• _What to produce_
Read the listing below and copy out every line that holds "subsection".

• _Records_
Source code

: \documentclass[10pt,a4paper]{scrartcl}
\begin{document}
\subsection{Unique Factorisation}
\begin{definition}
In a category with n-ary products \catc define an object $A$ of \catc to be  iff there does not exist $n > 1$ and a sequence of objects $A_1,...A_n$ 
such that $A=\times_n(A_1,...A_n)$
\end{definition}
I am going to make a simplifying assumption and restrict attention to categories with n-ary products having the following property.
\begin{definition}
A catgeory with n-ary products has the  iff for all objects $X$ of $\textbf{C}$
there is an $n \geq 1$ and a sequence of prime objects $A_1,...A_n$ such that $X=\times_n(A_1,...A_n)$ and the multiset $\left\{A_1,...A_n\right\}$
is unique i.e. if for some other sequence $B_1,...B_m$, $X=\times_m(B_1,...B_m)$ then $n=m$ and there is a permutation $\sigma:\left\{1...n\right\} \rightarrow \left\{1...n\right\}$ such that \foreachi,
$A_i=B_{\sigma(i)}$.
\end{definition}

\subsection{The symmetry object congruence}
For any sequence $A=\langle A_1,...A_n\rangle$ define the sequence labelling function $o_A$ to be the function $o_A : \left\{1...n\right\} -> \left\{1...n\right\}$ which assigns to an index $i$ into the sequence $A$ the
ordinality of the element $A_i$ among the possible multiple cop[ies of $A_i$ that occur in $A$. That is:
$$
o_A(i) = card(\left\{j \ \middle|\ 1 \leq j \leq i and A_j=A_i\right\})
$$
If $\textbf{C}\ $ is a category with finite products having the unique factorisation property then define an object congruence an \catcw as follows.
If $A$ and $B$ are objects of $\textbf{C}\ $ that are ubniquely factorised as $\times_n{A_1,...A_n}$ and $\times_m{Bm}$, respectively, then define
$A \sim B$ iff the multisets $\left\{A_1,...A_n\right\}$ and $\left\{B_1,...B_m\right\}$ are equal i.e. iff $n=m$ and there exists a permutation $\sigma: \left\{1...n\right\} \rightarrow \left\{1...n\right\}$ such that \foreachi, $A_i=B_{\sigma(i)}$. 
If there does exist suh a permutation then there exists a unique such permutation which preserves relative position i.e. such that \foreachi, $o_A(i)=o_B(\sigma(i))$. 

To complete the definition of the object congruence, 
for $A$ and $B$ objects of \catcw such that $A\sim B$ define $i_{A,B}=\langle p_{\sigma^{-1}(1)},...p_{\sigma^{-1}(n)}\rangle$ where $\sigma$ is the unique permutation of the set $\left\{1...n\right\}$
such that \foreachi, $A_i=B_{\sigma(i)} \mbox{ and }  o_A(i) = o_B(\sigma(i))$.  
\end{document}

• _Finished task_
\subsection{Unique Factorisation}
\subsection{The symmetry object congruence}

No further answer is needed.